» **ACTION ITEM**: Write out again, please, the records below from the first line to the line holding "那个记者她妈看视频是有创插管通气啊，这还能拔呼吸机？这是谋杀", inclusive, and nothing else.

» **DATA UNDER STUDY**:
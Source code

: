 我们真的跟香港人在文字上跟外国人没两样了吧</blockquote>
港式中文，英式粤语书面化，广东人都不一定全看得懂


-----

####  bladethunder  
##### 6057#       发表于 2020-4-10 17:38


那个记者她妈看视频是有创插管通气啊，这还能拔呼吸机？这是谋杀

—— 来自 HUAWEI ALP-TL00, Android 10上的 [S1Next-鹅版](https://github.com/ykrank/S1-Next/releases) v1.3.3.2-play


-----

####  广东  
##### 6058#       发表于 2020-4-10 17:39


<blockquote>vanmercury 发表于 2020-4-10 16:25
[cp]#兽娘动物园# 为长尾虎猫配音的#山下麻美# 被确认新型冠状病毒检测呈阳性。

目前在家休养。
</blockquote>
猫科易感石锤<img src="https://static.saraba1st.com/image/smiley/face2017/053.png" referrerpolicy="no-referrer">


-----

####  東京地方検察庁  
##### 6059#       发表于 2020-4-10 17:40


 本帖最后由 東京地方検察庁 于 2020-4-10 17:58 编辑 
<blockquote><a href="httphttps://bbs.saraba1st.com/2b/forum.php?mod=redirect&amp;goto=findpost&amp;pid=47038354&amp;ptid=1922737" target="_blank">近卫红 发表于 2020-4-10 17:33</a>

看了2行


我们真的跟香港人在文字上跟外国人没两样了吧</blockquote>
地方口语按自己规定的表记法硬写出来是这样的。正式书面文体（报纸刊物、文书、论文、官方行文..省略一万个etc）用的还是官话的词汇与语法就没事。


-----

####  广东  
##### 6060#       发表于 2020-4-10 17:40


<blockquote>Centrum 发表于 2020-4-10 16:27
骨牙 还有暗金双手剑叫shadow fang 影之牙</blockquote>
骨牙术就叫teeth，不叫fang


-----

» **SOLUTION TO THIS PROBLEM**:
Source code

: 我们真的跟香港人在文字上跟外国人没两样了吧</blockquote>
港式中文，英式粤语书面化，广东人都不一定全看得懂


-----

####  bladethunder  
##### 6057#       发表于 2020-4-10 17:38


那个记者她妈看视频是有创插管通气啊，这还能拔呼吸机？这是谋杀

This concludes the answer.